Prompt: Your task is to filter the entries and copy every line containing the string "without".

Pictures paired with source code:
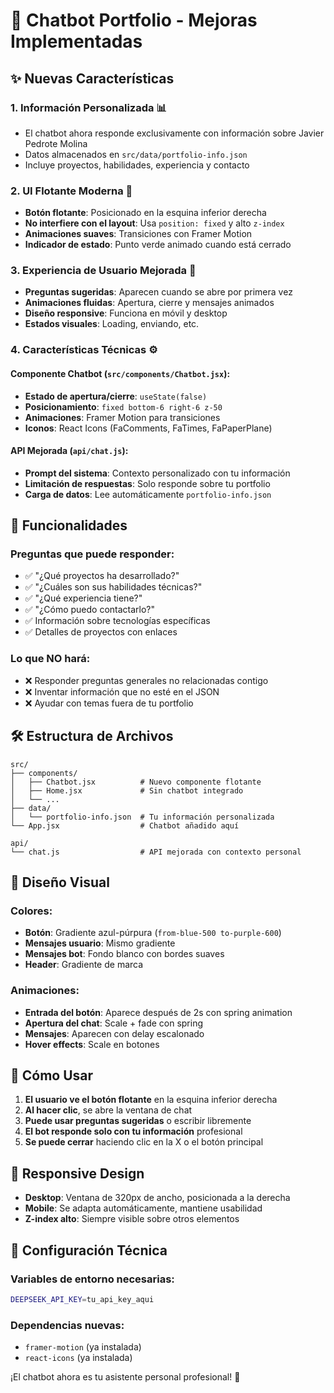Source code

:# 🤖 Chatbot Portfolio - Mejoras Implementadas

## ✨ Nuevas Características

### 1. **Información Personalizada** 📊
- El chatbot ahora responde exclusivamente con información sobre Javier Pedrote Molina
- Datos almacenados en `src/data/portfolio-info.json`
- Incluye proyectos, habilidades, experiencia y contacto

### 2. **UI Flotante Moderna** 🎨
- **Botón flotante**: Posicionado en la esquina inferior derecha
- **No interfiere con el layout**: Usa `position: fixed` y alto `z-index`
- **Animaciones suaves**: Transiciones con Framer Motion
- **Indicador de estado**: Punto verde animado cuando está cerrado

### 3. **Experiencia de Usuario Mejorada** 🚀
- **Preguntas sugeridas**: Aparecen cuando se abre por primera vez
- **Animaciones fluidas**: Apertura, cierre y mensajes animados
- **Diseño responsive**: Funciona en móvil y desktop
- **Estados visuales**: Loading, enviando, etc.

### 4. **Características Técnicas** ⚙️

#### Componente Chatbot (`src/components/Chatbot.jsx`):
- **Estado de apertura/cierre**: `useState(false)`
- **Posicionamiento**: `fixed bottom-6 right-6 z-50`
- **Animaciones**: Framer Motion para transiciones
- **Iconos**: React Icons (FaComments, FaTimes, FaPaperPlane)

#### API Mejorada (`api/chat.js`):
- **Prompt del sistema**: Contexto personalizado con tu información
- **Limitación de respuestas**: Solo responde sobre tu portfolio
- **Carga de datos**: Lee automáticamente `portfolio-info.json`

## 🎯 Funcionalidades

### Preguntas que puede responder:
- ✅ "¿Qué proyectos ha desarrollado?"
- ✅ "¿Cuáles son sus habilidades técnicas?"
- ✅ "¿Qué experiencia tiene?"
- ✅ "¿Cómo puedo contactarlo?"
- ✅ Información sobre tecnologías específicas
- ✅ Detalles de proyectos con enlaces

### Lo que NO hará:
- ❌ Responder preguntas generales no relacionadas contigo
- ❌ Inventar información que no esté en el JSON
- ❌ Ayudar con temas fuera de tu portfolio

## 🛠 Estructura de Archivos

```
src/
├── components/
│   ├── Chatbot.jsx          # Nuevo componente flotante
│   ├── Home.jsx             # Sin chatbot integrado
│   └── ...
├── data/
│   └── portfolio-info.json  # Tu información personalizada
└── App.jsx                  # Chatbot añadido aquí

api/
└── chat.js                  # API mejorada con contexto personal
```

## 🎨 Diseño Visual

### Colores:
- **Botón**: Gradiente azul-púrpura (`from-blue-500 to-purple-600`)
- **Mensajes usuario**: Mismo gradiente
- **Mensajes bot**: Fondo blanco con bordes suaves
- **Header**: Gradiente de marca

### Animaciones:
- **Entrada del botón**: Aparece después de 2s con spring animation
- **Apertura del chat**: Scale + fade con spring
- **Mensajes**: Aparecen con delay escalonado
- **Hover effects**: Scale en botones

## 🚀 Cómo Usar

1. **El usuario ve el botón flotante** en la esquina inferior derecha
2. **Al hacer clic**, se abre la ventana de chat
3. **Puede usar preguntas sugeridas** o escribir libremente
4. **El bot responde solo con tu información** profesional
5. **Se puede cerrar** haciendo clic en la X o el botón principal

## 📱 Responsive Design

- **Desktop**: Ventana de 320px de ancho, posicionada a la derecha
- **Mobile**: Se adapta automáticamente, mantiene usabilidad
- **Z-index alto**: Siempre visible sobre otros elementos

## 🔧 Configuración Técnica

### Variables de entorno necesarias:
```bash
DEEPSEEK_API_KEY=tu_api_key_aqui
```

### Dependencias nuevas:
- `framer-motion` (ya instalada)
- `react-icons` (ya instalada)

¡El chatbot ahora es tu asistente personal profesional! 🎉
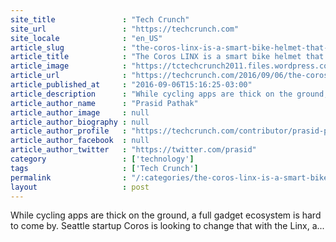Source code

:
 ```yaml
---
site_title               : "Tech Crunch"
site_url                 : "https://techcrunch.com"
site_locale              : "en_US"
article_slug             : "the-coros-linx-is-a-smart-bike-helmet-that-makes-sense"
article_title            : "The Coros LINX is a smart bike helmet that makes sense"
article_image            : "https://tctechcrunch2011.files.wordpress.com/2016/09/coros_profile1.jpg?w=764&h=400&crop=1"
article_url              : "https://techcrunch.com/2016/09/06/the-coros-linx-is-a-smart-bike-helmet-that-makes-sense/"
article_published_at     : "2016-09-06T15:16:25-03:00"
article_description      : "While cycling apps are thick on the ground, a full gadget ecosystem is hard to come by. Seattle startup Coros is looking to change that with the Linx, a..."
article_author_name      : "Prasid Pathak"
article_author_image     : null
article_author_biography : null
article_author_profile   : "https://techcrunch.com/contributor/prasid-pathak/"
article_author_facebook  : null
article_author_twitter   : "https://twitter.com/prasid"
category                 : ['technology']
tags                     : ['Tech Crunch']
permalink                : "/:categories/the-coros-linx-is-a-smart-bike-helmet-that-makes-sense/"
layout                   : post
---
```


While cycling apps are thick on the ground, a full gadget ecosystem is hard to come by. Seattle startup Coros is looking to change that with the Linx, a...

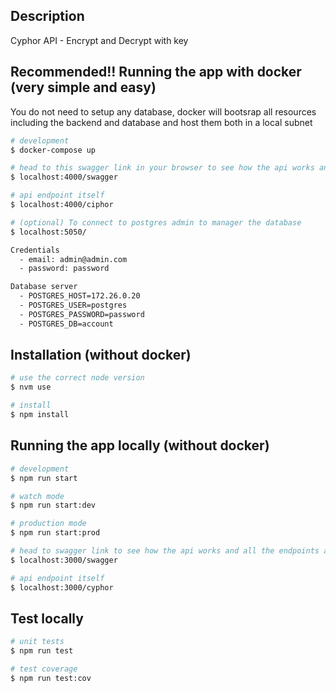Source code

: 
## Description

Cyphor API - Encrypt and Decrypt with key


## Recommended!! Running the app with docker (very simple and easy)


You do not need to setup any database, docker will bootsrap all resources including the backend and database and host them both in a local subnet

```bash
# development
$ docker-compose up

# head to this swagger link in your browser to see how the api works and play around with all the endpoints available in the ui
$ localhost:4000/swagger

# api endpoint itself
$ localhost:4000/ciphor

# (optional) To connect to postgres admin to manager the database 
$ localhost:5050/

Credentials
  - email: admin@admin.com
  - password: password

Database server
  - POSTGRES_HOST=172.26.0.20
  - POSTGRES_USER=postgres
  - POSTGRES_PASSWORD=password
  - POSTGRES_DB=account
```

## Installation (without docker)

```bash
# use the correct node version 
$ nvm use

# install
$ npm install
```
## Running the app locally (without docker)

```bash
# development
$ npm run start

# watch mode
$ npm run start:dev

# production mode
$ npm run start:prod

# head to swagger link to see how the api works and all the endpoints available
$ localhost:3000/swagger

# api endpoint itself
$ localhost:3000/cyphor
```

## Test locally

```bash
# unit tests
$ npm run test

# test coverage
$ npm run test:cov
```
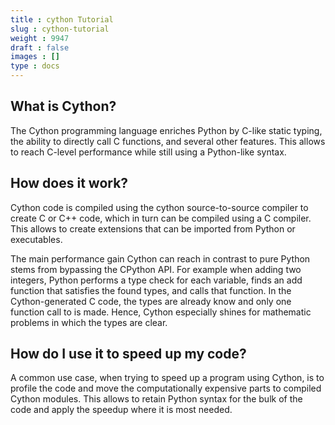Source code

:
 ```yaml
---
title : cython Tutorial
slug : cython-tutorial
weight : 9947
draft : false
images : []
type : docs
---
```


## What is Cython? ##
The Cython programming language enriches Python by C-like static typing, the ability to directly call C functions, and several other features. This allows to reach C-level performance while still using a Python-like syntax.

## How does it work? ##
Cython code is compiled using the cython source-to-source compiler to create C or C++ code, which in turn can be compiled using a C compiler. This allows to create extensions that can be imported from Python or executables.

The main performance gain Cython can reach in contrast to pure Python stems from bypassing the CPython API. For example when adding two integers, Python performs a type check for each variable, finds an add function that satisfies the found types, and calls that function. In the Cython-generated C code, the types are already know and only one function call to is made.
Hence, Cython especially shines for mathematic problems in which the types are clear.

## How do I use it to speed up my code?  ##
A common use case, when trying to speed up a program using Cython, is to profile the code and move the computationally expensive parts to compiled Cython modules. This allows to retain Python syntax for the bulk of the code and apply the speedup where it is most needed.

Response:
## Installation (without docker)
## Running the app locally (without docker)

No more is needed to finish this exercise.